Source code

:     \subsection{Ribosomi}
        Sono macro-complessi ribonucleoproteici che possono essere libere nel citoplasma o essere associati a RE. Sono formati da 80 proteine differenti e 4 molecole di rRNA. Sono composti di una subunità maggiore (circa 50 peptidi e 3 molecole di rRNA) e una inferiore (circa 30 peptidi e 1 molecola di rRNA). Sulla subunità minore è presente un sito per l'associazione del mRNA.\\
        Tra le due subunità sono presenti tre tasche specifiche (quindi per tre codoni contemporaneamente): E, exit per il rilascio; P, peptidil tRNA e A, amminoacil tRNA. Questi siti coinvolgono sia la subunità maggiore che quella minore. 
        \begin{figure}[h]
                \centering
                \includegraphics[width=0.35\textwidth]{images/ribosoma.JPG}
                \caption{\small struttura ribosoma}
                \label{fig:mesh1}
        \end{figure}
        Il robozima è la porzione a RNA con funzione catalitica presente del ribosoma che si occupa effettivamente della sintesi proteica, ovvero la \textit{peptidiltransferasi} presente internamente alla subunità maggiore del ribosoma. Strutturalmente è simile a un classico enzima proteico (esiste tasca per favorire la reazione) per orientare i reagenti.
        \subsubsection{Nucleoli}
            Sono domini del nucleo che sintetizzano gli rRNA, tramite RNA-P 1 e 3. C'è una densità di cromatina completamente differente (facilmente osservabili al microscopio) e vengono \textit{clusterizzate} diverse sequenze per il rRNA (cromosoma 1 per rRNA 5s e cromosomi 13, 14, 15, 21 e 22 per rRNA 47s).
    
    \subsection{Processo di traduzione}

○ ○ ○

• ASSIGNMENT: The expected output is the lines from the one holding "Sono domini del" through the last line of the data, exactly as they appear, with nothing before or after.

• TASK RESULT:
            Sono domini del nucleo che sintetizzano gli rRNA, tramite RNA-P 1 e 3. C'è una densità di cromatina completamente differente (facilmente osservabili al microscopio) e vengono \textit{clusterizzate} diverse sequenze per il rRNA (cromosoma 1 per rRNA 5s e cromosomi 13, 14, 15, 21 e 22 per rRNA 47s).
    
    \subsection{Processo di traduzione}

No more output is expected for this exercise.